Required work = Word for word, reproduce every line of the data below.

*** Begin section ***

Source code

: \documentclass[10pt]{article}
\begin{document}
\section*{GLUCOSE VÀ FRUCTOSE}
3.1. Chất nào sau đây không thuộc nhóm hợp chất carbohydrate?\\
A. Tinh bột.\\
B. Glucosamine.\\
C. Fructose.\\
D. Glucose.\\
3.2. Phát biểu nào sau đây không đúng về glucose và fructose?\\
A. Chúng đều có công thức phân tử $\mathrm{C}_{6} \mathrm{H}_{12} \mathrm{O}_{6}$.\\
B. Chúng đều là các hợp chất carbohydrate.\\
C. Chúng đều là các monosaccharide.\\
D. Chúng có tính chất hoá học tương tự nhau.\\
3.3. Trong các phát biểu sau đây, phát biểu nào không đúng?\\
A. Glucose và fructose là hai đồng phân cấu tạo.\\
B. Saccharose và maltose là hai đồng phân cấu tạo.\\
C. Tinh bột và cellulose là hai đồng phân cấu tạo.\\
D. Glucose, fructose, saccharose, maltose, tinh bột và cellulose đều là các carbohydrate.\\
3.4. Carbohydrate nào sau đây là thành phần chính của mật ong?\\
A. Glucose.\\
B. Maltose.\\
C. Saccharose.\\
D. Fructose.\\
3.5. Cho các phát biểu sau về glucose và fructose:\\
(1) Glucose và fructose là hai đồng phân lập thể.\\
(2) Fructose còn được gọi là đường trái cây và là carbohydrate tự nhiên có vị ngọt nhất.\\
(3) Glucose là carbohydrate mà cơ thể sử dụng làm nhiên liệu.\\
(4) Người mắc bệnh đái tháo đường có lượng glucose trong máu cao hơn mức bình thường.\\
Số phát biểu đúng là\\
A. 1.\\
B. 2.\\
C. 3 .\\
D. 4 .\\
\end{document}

*** End section ***

Completed task =
Source code

: \documentclass[10pt]{article}
\begin{document}
\section*{GLUCOSE VÀ FRUCTOSE}
3.1. Chất nào sau đây không thuộc nhóm hợp chất carbohydrate?\\
A. Tinh bột.\\
B. Glucosamine.\\
C. Fructose.\\
D. Glucose.\\
3.2. Phát biểu nào sau đây không đúng về glucose và fructose?\\
A. Chúng đều có công thức phân tử $\mathrm{C}_{6} \mathrm{H}_{12} \mathrm{O}_{6}$.\\
B. Chúng đều là các hợp chất carbohydrate.\\
C. Chúng đều là các monosaccharide.\\
D. Chúng có tính chất hoá học tương tự nhau.\\
3.3. Trong các phát biểu sau đây, phát biểu nào không đúng?\\
A. Glucose và fructose là hai đồng phân cấu tạo.\\
B. Saccharose và maltose là hai đồng phân cấu tạo.\\
C. Tinh bột và cellulose là hai đồng phân cấu tạo.\\
D. Glucose, fructose, saccharose, maltose, tinh bột và cellulose đều là các carbohydrate.\\
3.4. Carbohydrate nào sau đây là thành phần chính của mật ong?\\
A. Glucose.\\
B. Maltose.\\
C. Saccharose.\\
D. Fructose.\\
3.5. Cho các phát biểu sau về glucose và fructose:\\
(1) Glucose và fructose là hai đồng phân lập thể.\\
(2) Fructose còn được gọi là đường trái cây và là carbohydrate tự nhiên có vị ngọt nhất.\\
(3) Glucose là carbohydrate mà cơ thể sử dụng làm nhiên liệu.\\
(4) Người mắc bệnh đái tháo đường có lượng glucose trong máu cao hơn mức bình thường.\\
Số phát biểu đúng là\\
A. 1.\\
B. 2.\\
C. 3 .\\
D. 4 .\\
\end{document}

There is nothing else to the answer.